Taken separately, each of the mentioned segments is far from ideal, often even from truly acceptable, but, when taken cumulatively – they make a positive political score. The calculation is actually very good: economic growth is low, but it exists and the situation is not deteriorating, except in general crisis situations, such as the current one; the standard is unsatisfactory, but it is not such as to cause social unrest, and to the extent that it is intolerable, it is compensated by a successful deception of hungry stomachs – Kosovo that we “won’t give up,” Mile from Republika Srpska, moldy chauvinist propaganda in relation to neighbors and other weapons in the arsenal of “false consciousness” production and compensation for social difficulties.

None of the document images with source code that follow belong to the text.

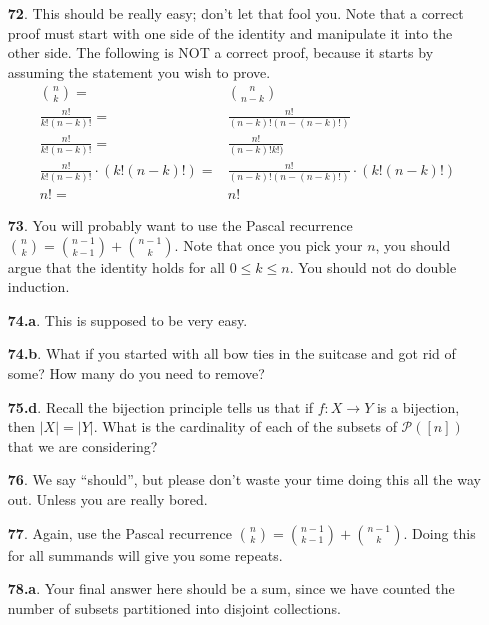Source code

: \documentclass[10pt,]{book}
\theoremstyle{plain}
\theoremstyle{definition}
\theoremstyle{definition}
\theoremstyle{definition}
\numberwithin{equation}{chapter}
\def\pow{\mathcal P}
\newcommand{\card}[1]{\left| #1 \right|}
\newcommand{\amp}{&}
\begin{document}
\begin{itemize}[itemsep=1em]
\item[\textbf{72}.]\hypertarget{p-553}{}%
This should be really easy; don't let that fool you.  Note that a correct proof must start with one side of the identity and manipulate it into the other side.  The following is NOT a correct proof, because it starts by assuming the statement you wish to prove.%
\begin{align*}
\binom{n}{k}  = \amp \binom{n}{n-k}\\
\frac{n!}{k!(n-k)!} =  \amp \frac{n!}{(n-k)!(n-(n-k)!)}\\
\frac{n!}{k!(n-k)!} =  \amp \frac{n!}{(n-k)!k!)}\\
\frac{n!}{k!(n-k)!} \cdot (k!(n-k)!)=  \amp \frac{n!}{(n-k)!(n-(n-k)!)}\cdot(k!(n-k)!)\\
n! =  \amp n!
\end{align*}
%

\item[\textbf{73}.]\hypertarget{p-556}{}%
You will probably want to use the Pascal recurrence \(\binom{n}{k} = \binom{n-1}{k-1} + \binom{n-1}{k}\).  Note that once you pick your \(n\), you should argue that the identity holds for all \(0 \le k \le n\).  You should not do double induction.%

\item[\textbf{74.a}.]\hypertarget{p-559}{}%
This is supposed to be very easy.%

\item[\textbf{74.b}.]\hypertarget{p-561}{}%
What if you started with all bow ties in the suitcase and got rid of some?  How many do you need to remove?%

\item[\textbf{75.d}.]\hypertarget{p-569}{}%
Recall the bijection principle tells us that if \(f:X \to Y\) is a bijection, then \(\card{X} = \card{Y}\).  What is the cardinality of each of the subsets of \(\pow([n])\) that we are considering?%

\item[\textbf{76}.]\hypertarget{p-575}{}%
We say ``should'', but please don't waste your time doing this all the way out.  Unless you are really bored.%

\item[\textbf{77}.]\hypertarget{p-577}{}%
Again, use the Pascal recurrence \(\binom{n}{k} = \binom{n-1}{k-1} + \binom{n-1}{k}\).  Doing this for all summands will give you some repeats.%

\item[\textbf{78.a}.]\hypertarget{p-581}{}%
Your final answer here should be a sum, since we have counted the number of subsets partitioned into disjoint collections.%


\end{itemize}
\end{document}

When it comes to Kosovo, it is true that the Brussels agreements dramatically lowered the criteria for “not agreeing to independence,” but Vucic will not take that key step – the recognition of independence. He has only two red lines he will not compromise in his political activities: maintaining his own rule, and Kosovo. Obsessed with his historical role (along with appropriate financial compensation for “services to the people”), he is convinced that he is allowed everything, except to “betray Kosovo,” for which he believes the Serbs would never forgive him. Therefore, he will never do that, even though he may have been ready for such a move at the beginning. But the circumstances have changed since then, the EU and the entire West got into a very confusing position where no one is really convinced that Serbia has to recognize the independence of Kosovo any more.

Today, in the chaotic circumstances in the EU, it may seem that the policy of the regime in Serbia is actually successful. Serbia is not internationally isolated, it is not in a constant economic crisis, instead it is experiencing some level of growth, and there is no real pressure to recognize Kosovo. Democracy, the rule of law and a regular political process are obviously not priorities for the citizens of Serbia, and the regime has made sure that they never become priorities, which, by the way, was devastatingly easy to achieve.

The problem, however, is that regional relations are such that they will inevitably generate a high level of instability in the future. Although nothing would be more reasonable than the widest possible level of pan-Balkan cooperation (which I wrote about a couple of years ago), this kind of “open Balkans” project that the regime in Serbia is pushing is a simple colorful lie that would actually further distance the region from solving political problems, which suits Serbia best. It is easy to see that the “open Balkans” formula is economic cooperation + ethno-chauvinist hatred, which is constantly bubbling up in the media in Serbia. It’s that stupid platitude: we don’t have to love each other, but we have to cooperate. Of course, in the very essence of things, there must be mutual respect, the building of trust that goes beyond just opening companies and some sorts of investments. The mantra that economic cooperation will deepen trust is foolishness, especially in circumstances when all propaganda is aimed at maintaining inter-ethnic tensions and occasionally even igniting them.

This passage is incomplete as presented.